Le morali che si riducono a calcolo delle convenienze, a stile di vita non potranno mai essere metro di giudizio dei comportamenti pubblici e delle scelte politiche. Senza una morale di riferimento non ci può essere giudizio della vita pubblica, che non sia quello del semplice e temporaneo accomodamento; la vita pubblica non avrebbe un orientamento,una destinazione tranne quella del puro e semplice equilibrio dei poteri e dei rapporti di forza nella società e tutto alla fine sarebbe giusto soltanto perchè viene fatto e in quel momento non si poteva fare diversamente. Storia che si conosce e che ha provocato grandi disastri.

Le dottrine morali senza proiezione pubblica hanno un significato umano limitato, perchè non esiste vita umana a prescindere dalle relazioni umane e sociali, anche se non tutto può risolversi in esse, perchè c'è una zona invalicabile della persona che ha bisogno di una sua particolare cura.

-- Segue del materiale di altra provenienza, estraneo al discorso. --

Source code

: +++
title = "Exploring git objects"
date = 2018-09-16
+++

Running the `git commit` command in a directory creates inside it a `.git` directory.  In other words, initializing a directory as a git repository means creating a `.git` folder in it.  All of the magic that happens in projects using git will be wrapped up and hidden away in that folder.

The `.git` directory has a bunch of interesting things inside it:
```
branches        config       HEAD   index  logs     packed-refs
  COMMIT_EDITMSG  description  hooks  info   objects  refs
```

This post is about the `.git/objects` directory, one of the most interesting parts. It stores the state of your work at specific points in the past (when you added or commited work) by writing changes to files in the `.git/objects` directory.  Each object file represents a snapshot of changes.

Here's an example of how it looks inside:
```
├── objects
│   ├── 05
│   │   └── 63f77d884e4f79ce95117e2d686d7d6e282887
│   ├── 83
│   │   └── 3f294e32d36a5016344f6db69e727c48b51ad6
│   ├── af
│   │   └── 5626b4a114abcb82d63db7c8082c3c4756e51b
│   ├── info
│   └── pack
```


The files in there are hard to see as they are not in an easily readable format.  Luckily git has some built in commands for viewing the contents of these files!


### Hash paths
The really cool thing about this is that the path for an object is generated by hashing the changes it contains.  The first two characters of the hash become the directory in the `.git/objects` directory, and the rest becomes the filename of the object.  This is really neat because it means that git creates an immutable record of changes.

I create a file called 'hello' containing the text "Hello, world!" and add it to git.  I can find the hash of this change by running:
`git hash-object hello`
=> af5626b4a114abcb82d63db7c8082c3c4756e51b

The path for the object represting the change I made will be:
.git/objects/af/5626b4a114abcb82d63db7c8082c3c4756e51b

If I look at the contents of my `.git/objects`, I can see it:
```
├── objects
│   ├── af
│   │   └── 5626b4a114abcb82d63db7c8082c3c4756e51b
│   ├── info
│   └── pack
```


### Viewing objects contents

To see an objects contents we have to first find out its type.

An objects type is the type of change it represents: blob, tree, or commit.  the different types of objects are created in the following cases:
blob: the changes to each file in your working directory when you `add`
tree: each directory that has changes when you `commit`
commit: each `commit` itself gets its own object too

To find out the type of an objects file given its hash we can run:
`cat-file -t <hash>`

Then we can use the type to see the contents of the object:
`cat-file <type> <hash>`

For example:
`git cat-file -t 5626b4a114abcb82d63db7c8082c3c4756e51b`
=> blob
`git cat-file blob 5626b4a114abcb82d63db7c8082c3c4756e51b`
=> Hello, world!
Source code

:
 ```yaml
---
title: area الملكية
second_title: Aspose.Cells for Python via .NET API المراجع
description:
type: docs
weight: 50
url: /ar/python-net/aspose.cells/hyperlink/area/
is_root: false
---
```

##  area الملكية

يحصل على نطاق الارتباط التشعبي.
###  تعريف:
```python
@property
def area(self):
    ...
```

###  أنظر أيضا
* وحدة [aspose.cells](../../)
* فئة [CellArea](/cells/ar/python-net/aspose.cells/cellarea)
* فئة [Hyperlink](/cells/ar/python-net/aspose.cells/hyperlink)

La moderna vita sociale è segnata dalla prevalenza dei valori dell'utilità e dell'utilizzabilità: veri criteri di giudizio delle cose e delle persone, fondamento di ogni logica di razionalizzazione e di dominio. Sfuggire alla relazione mezzo/fine è l'unico modo per ritrovare la propria dignità e libertà.

Il punto di svolta nelle concezioni morali è costituito dal progressivo abbandono del principio della sacralità della vita. E' anche il punto di contraddizione tra la concezione ebraico-cristiana e la secolarizzazione.

Il problema è vivere bene questa vita che ci è data e adoperarsi che il "qui ed ora" non sia l'inferno quotidiano delle sofferenze, delle umiliazioni e della disperazione. E' diventato urgente riconquistare la propria umanità in un mondo di cose. E' necessario riconquistare la propria soggettività per trovare un proprio equilibrio e per resistere alla manipolazione del consumismo. Il riferimento ai bisogni è oggi il linguaggio del potere.

Coltivare buoni sentimenti e spiritualità costituisce un modo per creare spazi di libertà all'interno della società di appartenenza, per allentare la catena dei vincoli dei nostri ruoli e della nostra collocazione sociale.